- **Source texts of formatted documents**
○ ○ ○ ○

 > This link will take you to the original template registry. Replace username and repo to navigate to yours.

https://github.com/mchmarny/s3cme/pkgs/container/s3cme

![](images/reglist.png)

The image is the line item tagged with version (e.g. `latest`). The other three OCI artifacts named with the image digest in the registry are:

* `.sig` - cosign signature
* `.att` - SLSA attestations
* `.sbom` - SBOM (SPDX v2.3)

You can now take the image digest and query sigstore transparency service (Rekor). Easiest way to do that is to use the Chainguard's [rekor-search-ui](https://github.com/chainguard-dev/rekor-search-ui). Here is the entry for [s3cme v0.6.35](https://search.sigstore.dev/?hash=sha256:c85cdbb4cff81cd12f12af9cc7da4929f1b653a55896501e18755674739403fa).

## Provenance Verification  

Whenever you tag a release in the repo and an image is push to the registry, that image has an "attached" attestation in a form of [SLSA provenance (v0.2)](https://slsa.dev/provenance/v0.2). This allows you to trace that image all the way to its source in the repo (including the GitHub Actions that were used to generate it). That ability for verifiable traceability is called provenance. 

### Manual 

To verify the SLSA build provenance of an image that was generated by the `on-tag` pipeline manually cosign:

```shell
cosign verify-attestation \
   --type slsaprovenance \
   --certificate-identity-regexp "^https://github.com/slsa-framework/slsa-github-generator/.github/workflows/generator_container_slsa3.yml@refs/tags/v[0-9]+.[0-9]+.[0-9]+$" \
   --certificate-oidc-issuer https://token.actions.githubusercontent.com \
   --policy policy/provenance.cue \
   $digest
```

○ ○ ○ ○

Your output must be the exact lines from the one containing "## Provenance Verification" through the end of the data above, both included, and nothing more.

## Provenance Verification  

Whenever you tag a release in the repo and an image is push to the registry, that image has an "attached" attestation in a form of [SLSA provenance (v0.2)](https://slsa.dev/provenance/v0.2). This allows you to trace that image all the way to its source in the repo (including the GitHub Actions that were used to generate it). That ability for verifiable traceability is called provenance. 

### Manual 

To verify the SLSA build provenance of an image that was generated by the `on-tag` pipeline manually cosign:

```shell
cosign verify-attestation \
   --type slsaprovenance \
   --certificate-identity-regexp "^https://github.com/slsa-framework/slsa-github-generator/.github/workflows/generator_container_slsa3.yml@refs/tags/v[0-9]+.[0-9]+.[0-9]+$" \
   --certificate-oidc-issuer https://token.actions.githubusercontent.com \
   --policy policy/provenance.cue \
   $digest
```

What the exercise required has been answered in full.